--- EXTRACTED MATERIAL Enclosed Below ---

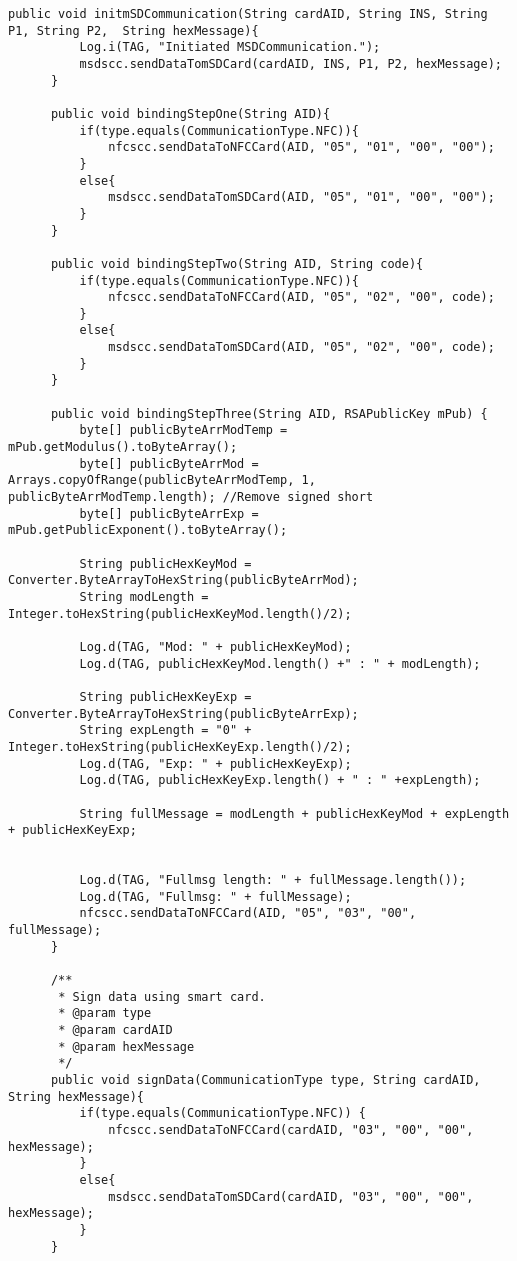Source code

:\begin{lstlisting}[caption=CommunicationController.java.,breaklines=true,breakatwhitespace=false, label=lst:CommunicationController,escapechar=å]
      public void initmSDCommunication(String cardAID, String INS, String P1, String P2,  String hexMessage){
          Log.i(TAG, "Initiated MSDCommunication.");
          msdscc.sendDataTomSDCard(cardAID, INS, P1, P2, hexMessage);
      }

      public void bindingStepOne(String AID){
          if(type.equals(CommunicationType.NFC)){
              nfcscc.sendDataToNFCCard(AID, "05", "01", "00", "00");
          }
          else{
              msdscc.sendDataTomSDCard(AID, "05", "01", "00", "00");
          }
      }

      public void bindingStepTwo(String AID, String code){
          if(type.equals(CommunicationType.NFC)){
              nfcscc.sendDataToNFCCard(AID, "05", "02", "00", code);
          }
          else{
              msdscc.sendDataTomSDCard(AID, "05", "02", "00", code);
          }
      }

      public void bindingStepThree(String AID, RSAPublicKey mPub) {
          byte[] publicByteArrModTemp = mPub.getModulus().toByteArray();
          byte[] publicByteArrMod = Arrays.copyOfRange(publicByteArrModTemp, 1, publicByteArrModTemp.length); //Remove signed short
          byte[] publicByteArrExp = mPub.getPublicExponent().toByteArray();

          String publicHexKeyMod = Converter.ByteArrayToHexString(publicByteArrMod);
          String modLength = Integer.toHexString(publicHexKeyMod.length()/2);

          Log.d(TAG, "Mod: " + publicHexKeyMod);
          Log.d(TAG, publicHexKeyMod.length() +" : " + modLength);

          String publicHexKeyExp = Converter.ByteArrayToHexString(publicByteArrExp);
          String expLength = "0" + Integer.toHexString(publicHexKeyExp.length()/2);
          Log.d(TAG, "Exp: " + publicHexKeyExp);
          Log.d(TAG, publicHexKeyExp.length() + " : " +expLength);

          String fullMessage = modLength + publicHexKeyMod + expLength + publicHexKeyExp;


          Log.d(TAG, "Fullmsg length: " + fullMessage.length());
          Log.d(TAG, "Fullmsg: " + fullMessage);
          nfcscc.sendDataToNFCCard(AID, "05", "03", "00", fullMessage);
      }

      /**
       * Sign data using smart card.
       * @param type
       * @param cardAID
       * @param hexMessage
       */
      public void signData(CommunicationType type, String cardAID, String hexMessage){
          if(type.equals(CommunicationType.NFC)) {
              nfcscc.sendDataToNFCCard(cardAID, "03", "00", "00", hexMessage);
          }
          else{
              msdscc.sendDataTomSDCard(cardAID, "03", "00", "00", hexMessage);
          }
      }


\end{lstlisting}
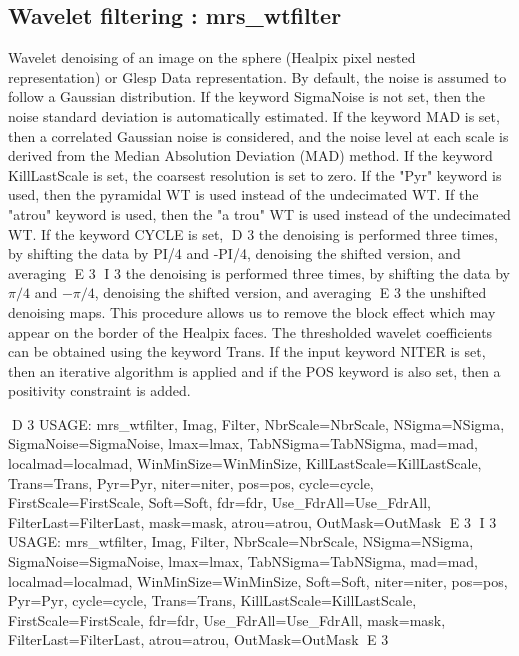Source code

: \subsection{Wavelet filtering : mrs\_wtfilter}
Wavelet denoising of an image on the sphere (Healpix pixel nested representation) or Glesp Data representation. By default, 
the noise is assumed to follow a Gaussian distribution. If the keyword SigmaNoise is not set, then the noise standard deviation 
is automatically estimated. If the keyword MAD is set, then a correlated Gaussian noise is considered, and the noise level at 
each scale is derived from the Median Absolution Deviation (MAD) method. If the keyword KillLastScale is set, the coarsest 
resolution is set to zero. If the "Pyr" keyword is used, then the pyramidal WT is used instead of the undecimated WT. 
If the "atrou" keyword is used, then the "a trou" WT is used instead of the undecimated WT. If the keyword CYCLE is set, 
D 3
the denoising is performed three times, by shifting the data by PI/4 and -PI/4, denoising the shifted version, and averaging 
E 3
I 3
the denoising is performed three times, by shifting the data by $\pi/4$ and $-\pi/4$, denoising the shifted version, and averaging 
E 3
the unshifted denoising maps. This procedure allows us to remove the block effect which may appear on the border of the Healpix faces. 
The thresholded wavelet coefficients can be obtained using the keyword Trans. If the input keyword NITER is set, then an iterative 
algorithm is applied and if the POS keyword is also set, then a positivity constraint is added.
{\bf
\begin{center}
D 3
     USAGE:  mrs\_wtfilter, Imag, Filter, NbrScale=NbrScale, NSigma=NSigma, SigmaNoise=SigmaNoise, lmax=lmax, TabNSigma=TabNSigma, mad=mad, 
     localmad=localmad, WinMinSize=WinMinSize, KillLastScale=KillLastScale, Trans=Trans, Pyr=Pyr, niter=niter, pos=pos, cycle=cycle, 
     FirstScale=FirstScale, Soft=Soft, fdr=fdr, Use\_FdrAll=Use\_FdrAll, FilterLast=FilterLast, mask=mask, atrou=atrou, OutMask=OutMask 
E 3
I 3
     USAGE: mrs\_wtfilter, Imag, Filter, NbrScale=NbrScale, NSigma=NSigma, SigmaNoise=SigmaNoise, lmax=lmax, TabNSigma=TabNSigma, mad=mad, 
     localmad=localmad, WinMinSize=WinMinSize, Soft=Soft, niter=niter, pos=pos, Pyr=Pyr, cycle=cycle, Trans=Trans, KillLastScale=KillLastScale, 
     FirstScale=FirstScale, fdr=fdr, Use\_FdrAll=Use\_FdrAll, mask=mask, FilterLast=FilterLast, atrou=atrou, OutMask=OutMask 
E 3
\end{center}}
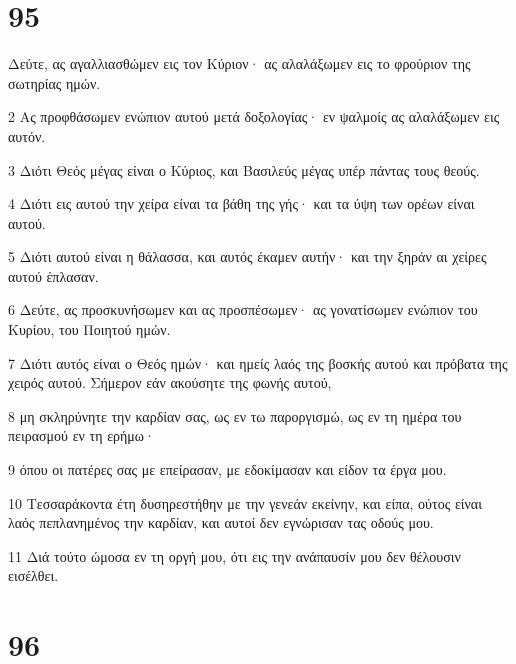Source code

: \chapter{95}

\par Δεύτε, ας αγαλλιασθώμεν εις τον Κύριον· ας αλαλάξωμεν εις το φρούριον της σωτηρίας ημών.
\par 2 Ας προφθάσωμεν ενώπιον αυτού μετά δοξολογίας· εν ψαλμοίς ας αλαλάξωμεν εις αυτόν.
\par 3 Διότι Θεός μέγας είναι ο Κύριος, και Βασιλεύς μέγας υπέρ πάντας τους θεούς.
\par 4 Διότι εις αυτού την χείρα είναι τα βάθη της γής· και τα ύψη των ορέων είναι αυτού.
\par 5 Διότι αυτού είναι η θάλασσα, και αυτός έκαμεν αυτήν· και την ξηράν αι χείρες αυτού έπλασαν.
\par 6 Δεύτε, ας προσκυνήσωμεν και ας προσπέσωμεν· ας γονατίσωμεν ενώπιον του Κυρίου, του Ποιητού ημών.
\par 7 Διότι αυτός είναι ο Θεός ημών· και ημείς λαός της βοσκής αυτού και πρόβατα της χειρός αυτού. Σήμερον εάν ακούσητε της φωνής αυτού,
\par 8 μη σκληρύνητε την καρδίαν σας, ως εν τω παροργισμώ, ως εν τη ημέρα του πειρασμού εν τη ερήμω·
\par 9 όπου οι πατέρες σας με επείρασαν, με εδοκίμασαν και είδον τα έργα μου.
\par 10 Τεσσαράκοντα έτη δυσηρεστήθην με την γενεάν εκείνην, και είπα, ούτος είναι λαός πεπλανημένος την καρδίαν, και αυτοί δεν εγνώρισαν τας οδούς μου.
\par 11 Διά τούτο ώμοσα εν τη οργή μου, ότι εις την ανάπαυσίν μου δεν θέλουσιν εισέλθει.

\chapter{96}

--- End of Enclosed EXTRACTED MATERIAL ---

Could you set down, word for word, only the lines above from the line with "the noise is" to the line with "each scale is", including both?

the noise is assumed to follow a Gaussian distribution. If the keyword SigmaNoise is not set, then the noise standard deviation 
is automatically estimated. If the keyword MAD is set, then a correlated Gaussian noise is considered, and the noise level at 
each scale is derived from the Median Absolution Deviation (MAD) method. If the keyword KillLastScale is set, the coarsest 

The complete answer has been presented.